As internal auditors, we typically perform our work according to the methodology adopted by our organization. The department likely has a set process for conducting the audit, drafting the report, and presenting any findings to management. These internal processes are finely tuned over years as internal audit managers carefully position the department to add the most value while mitigating potential friction — yet one drawback to this approach is that staff may be reluctant to challenge ingrained processes, suggest possible improvements, and consider alternative audit approaches, even though we are trained to look critically at other team’s processes during audit fieldwork.
For me, discovering mystery shopping has helped me realize the value of applying an auditor’s professional scrutiny to so many aspects of life. Mystery shopping is used by companies who want insights into their operations quickly and from an outside perspective — and an audit background makes us uniquely suited to excel at them. By performing over 250 mystery audits, I’ve sharpened my core audit skills through exposure to numerous businesses. In this article, I will share my three most valuable lessons to help auditors approach our work with a fresh perspective.
My Experience With Mystery Shopping
For those unfamiliar with mystery shopping, many companies will hire individuals to go experience their products and services and provide feedback on their experiences. I was introduced to mystery shopping while working with a retail client who used feedback from mystery shoppers to improve their stores’ operations. I was intrigued by the positive impact these engagements had and started mystery shopping as a freelancer outside of my day job. Anyone can do mystery shopping, but as an internal auditor, I realized I could bring a much higher level of professional skepticism and attention to detail than the average person. My audit skill set is extremely valuable, and prominent companies now seek me out for their mystery shopping engagements. Just as importantly, I realized that mystery shopping pushed me to reexamine how I approached my formal internal audit position in key ways.
Lesson 1: Learn From New Experiences
As mentioned earlier, internal auditors are usually expected to conform to the established audit processes that were in place before we arrived. Mystery auditing allowed me to experience different companies with various expectations and internal processes. Exposure to different approaches and ideas enhances your knowledge, expands your skills, and makes you a better internal auditor.

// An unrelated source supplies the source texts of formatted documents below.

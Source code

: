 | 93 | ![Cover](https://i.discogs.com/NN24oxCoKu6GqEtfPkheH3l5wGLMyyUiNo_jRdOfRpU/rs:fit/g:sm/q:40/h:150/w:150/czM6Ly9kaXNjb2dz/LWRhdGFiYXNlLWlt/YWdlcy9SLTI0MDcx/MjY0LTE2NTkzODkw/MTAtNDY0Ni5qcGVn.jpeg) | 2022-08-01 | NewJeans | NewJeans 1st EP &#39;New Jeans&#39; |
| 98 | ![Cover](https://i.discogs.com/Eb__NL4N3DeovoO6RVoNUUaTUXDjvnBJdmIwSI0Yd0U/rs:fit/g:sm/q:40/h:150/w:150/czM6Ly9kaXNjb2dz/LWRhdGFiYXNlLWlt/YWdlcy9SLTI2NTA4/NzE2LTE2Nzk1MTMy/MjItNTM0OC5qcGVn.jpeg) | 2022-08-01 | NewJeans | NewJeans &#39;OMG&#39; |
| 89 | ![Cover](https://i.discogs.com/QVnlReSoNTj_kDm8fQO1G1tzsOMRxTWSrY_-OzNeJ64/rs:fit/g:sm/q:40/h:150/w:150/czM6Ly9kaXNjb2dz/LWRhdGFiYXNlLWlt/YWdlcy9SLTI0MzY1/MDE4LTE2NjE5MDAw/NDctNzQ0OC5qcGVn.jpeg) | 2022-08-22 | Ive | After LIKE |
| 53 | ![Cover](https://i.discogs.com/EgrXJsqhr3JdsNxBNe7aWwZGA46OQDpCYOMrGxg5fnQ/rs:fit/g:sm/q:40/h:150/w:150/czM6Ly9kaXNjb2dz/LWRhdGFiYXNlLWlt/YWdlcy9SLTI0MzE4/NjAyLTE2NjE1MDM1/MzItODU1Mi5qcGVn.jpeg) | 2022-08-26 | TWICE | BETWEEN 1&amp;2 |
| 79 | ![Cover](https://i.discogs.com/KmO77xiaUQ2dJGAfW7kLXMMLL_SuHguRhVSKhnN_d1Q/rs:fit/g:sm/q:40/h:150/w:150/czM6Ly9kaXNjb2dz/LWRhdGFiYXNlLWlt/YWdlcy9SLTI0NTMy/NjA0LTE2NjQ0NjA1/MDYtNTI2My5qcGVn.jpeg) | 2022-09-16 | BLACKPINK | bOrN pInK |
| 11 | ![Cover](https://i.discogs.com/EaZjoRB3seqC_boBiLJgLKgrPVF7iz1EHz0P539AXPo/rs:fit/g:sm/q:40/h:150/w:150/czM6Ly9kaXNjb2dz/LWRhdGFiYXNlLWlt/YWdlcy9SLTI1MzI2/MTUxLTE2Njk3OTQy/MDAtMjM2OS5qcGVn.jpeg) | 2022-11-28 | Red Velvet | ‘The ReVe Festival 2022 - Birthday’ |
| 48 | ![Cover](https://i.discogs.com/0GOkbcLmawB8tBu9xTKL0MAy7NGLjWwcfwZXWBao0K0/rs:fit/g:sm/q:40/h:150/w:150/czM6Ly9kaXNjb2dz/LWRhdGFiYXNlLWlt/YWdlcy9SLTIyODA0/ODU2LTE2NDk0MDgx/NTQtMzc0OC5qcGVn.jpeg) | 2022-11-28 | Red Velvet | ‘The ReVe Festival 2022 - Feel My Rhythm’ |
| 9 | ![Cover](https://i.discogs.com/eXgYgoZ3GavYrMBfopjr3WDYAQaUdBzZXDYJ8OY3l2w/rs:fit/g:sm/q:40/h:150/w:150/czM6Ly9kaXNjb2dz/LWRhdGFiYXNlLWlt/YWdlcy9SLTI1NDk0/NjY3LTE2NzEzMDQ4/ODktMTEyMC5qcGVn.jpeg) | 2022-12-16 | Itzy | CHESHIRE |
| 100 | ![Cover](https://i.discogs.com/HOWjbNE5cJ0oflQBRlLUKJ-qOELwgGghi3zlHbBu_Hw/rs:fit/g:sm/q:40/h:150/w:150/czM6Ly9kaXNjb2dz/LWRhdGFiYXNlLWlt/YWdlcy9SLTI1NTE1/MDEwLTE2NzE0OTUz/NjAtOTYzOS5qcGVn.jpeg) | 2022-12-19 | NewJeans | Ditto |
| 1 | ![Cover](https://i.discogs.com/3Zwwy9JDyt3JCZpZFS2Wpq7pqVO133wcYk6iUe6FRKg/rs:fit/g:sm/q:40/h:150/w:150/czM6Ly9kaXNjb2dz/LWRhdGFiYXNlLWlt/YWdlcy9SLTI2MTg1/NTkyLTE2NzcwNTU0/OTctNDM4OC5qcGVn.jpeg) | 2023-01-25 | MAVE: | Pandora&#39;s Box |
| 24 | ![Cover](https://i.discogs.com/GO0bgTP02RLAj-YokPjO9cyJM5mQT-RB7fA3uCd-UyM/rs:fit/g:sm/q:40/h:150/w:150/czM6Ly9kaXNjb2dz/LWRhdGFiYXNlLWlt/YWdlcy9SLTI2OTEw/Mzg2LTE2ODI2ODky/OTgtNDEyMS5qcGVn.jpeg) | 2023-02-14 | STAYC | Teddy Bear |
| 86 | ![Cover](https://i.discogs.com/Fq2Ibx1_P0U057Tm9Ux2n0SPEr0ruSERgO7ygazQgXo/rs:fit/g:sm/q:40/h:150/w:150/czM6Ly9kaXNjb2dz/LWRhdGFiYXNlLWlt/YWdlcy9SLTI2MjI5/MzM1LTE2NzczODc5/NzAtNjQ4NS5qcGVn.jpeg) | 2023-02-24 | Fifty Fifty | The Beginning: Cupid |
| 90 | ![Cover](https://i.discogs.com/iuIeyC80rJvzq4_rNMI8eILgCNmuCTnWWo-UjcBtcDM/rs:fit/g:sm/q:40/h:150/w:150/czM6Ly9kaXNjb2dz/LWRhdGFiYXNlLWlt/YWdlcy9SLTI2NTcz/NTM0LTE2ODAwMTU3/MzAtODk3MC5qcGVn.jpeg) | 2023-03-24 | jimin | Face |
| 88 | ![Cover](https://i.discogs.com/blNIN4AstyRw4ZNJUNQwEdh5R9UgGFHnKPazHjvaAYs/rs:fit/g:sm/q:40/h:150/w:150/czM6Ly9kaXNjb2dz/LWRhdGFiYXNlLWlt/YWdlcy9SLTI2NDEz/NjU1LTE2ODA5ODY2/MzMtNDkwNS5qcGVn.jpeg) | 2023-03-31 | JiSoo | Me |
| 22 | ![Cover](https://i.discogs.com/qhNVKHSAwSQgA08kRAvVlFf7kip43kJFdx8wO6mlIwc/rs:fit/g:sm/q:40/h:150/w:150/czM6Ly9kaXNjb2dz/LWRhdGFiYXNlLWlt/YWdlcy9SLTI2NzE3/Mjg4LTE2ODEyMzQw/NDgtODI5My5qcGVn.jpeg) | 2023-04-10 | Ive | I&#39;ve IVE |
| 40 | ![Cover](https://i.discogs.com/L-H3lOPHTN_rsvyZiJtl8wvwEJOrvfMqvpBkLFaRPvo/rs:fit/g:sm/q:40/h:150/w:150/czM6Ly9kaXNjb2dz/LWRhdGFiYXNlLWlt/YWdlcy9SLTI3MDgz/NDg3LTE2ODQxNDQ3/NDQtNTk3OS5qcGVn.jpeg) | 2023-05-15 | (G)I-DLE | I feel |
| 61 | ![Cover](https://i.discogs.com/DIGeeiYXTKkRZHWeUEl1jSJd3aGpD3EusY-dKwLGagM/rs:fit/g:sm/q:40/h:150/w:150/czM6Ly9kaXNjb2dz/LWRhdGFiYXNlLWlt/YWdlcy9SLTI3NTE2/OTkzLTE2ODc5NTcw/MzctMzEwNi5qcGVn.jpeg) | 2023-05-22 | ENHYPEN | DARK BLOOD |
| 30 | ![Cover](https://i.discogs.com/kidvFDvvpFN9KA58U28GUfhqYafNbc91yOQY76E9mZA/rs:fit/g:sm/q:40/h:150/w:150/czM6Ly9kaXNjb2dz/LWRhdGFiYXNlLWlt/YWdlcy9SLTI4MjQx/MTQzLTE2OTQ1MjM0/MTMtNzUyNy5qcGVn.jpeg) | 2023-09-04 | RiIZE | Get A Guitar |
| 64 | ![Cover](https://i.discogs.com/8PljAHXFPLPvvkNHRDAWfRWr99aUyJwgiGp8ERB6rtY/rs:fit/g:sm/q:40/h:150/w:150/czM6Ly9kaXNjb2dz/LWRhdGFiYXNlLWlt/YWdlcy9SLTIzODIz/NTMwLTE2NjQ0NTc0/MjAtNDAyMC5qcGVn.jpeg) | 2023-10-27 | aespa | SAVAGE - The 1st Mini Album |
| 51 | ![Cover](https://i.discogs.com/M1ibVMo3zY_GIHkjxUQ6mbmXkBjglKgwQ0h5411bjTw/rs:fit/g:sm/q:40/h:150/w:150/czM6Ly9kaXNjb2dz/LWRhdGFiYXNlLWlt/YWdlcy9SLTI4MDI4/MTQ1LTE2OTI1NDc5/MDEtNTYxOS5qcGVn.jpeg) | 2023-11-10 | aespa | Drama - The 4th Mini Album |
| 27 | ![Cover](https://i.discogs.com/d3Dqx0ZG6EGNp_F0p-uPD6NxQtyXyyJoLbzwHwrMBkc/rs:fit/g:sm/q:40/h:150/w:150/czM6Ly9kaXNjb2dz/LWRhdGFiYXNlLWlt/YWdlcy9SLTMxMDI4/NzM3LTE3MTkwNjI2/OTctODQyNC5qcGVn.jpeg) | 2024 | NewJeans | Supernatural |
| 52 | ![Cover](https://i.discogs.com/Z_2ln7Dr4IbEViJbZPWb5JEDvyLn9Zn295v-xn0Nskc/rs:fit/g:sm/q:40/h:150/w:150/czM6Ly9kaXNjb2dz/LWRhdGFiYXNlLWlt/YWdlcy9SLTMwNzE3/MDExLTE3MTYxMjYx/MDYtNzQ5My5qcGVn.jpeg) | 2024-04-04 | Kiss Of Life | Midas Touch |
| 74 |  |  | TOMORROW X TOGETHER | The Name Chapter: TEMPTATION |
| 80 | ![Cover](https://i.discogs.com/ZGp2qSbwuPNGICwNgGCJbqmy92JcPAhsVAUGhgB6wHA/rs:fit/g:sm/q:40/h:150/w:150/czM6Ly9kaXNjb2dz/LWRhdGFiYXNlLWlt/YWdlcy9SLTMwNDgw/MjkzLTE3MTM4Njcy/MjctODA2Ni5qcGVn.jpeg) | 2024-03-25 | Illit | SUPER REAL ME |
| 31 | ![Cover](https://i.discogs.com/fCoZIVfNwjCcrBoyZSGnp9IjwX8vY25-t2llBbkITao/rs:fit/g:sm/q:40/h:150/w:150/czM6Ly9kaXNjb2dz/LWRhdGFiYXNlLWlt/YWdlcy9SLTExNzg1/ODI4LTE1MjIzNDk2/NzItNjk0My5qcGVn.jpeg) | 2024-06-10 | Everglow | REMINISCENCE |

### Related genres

For example, years ago at a previous organization, my team used Excel spreadsheets in the internal audit department to capture data. Collating the data would take weeks as evidence needed to be translated into reports. However, I leveraged experience using Google Sheets that I gained on a mystery audit and enabled my audit team to collaborate in real time. Incorporating a different technology into the audit work made us more efficient, improved our reporting, and even set us up to make further improvements by incorporating data analytics later.
Lesson 2: Think From a Customer’s Perspective
Most mystery shopping happens in retail locations and requires the auditor to approach and evaluate the location from a customer’s point of view. Companies generally describe the work to be performed, and provide questionnaires to be filled by the person performing the mystery shopping. These questionnaires helped me to understand what the person receiving the report needs to know. It organizes the review results into priority categories to help the person reading quickly understand which observations are most critical to the customers.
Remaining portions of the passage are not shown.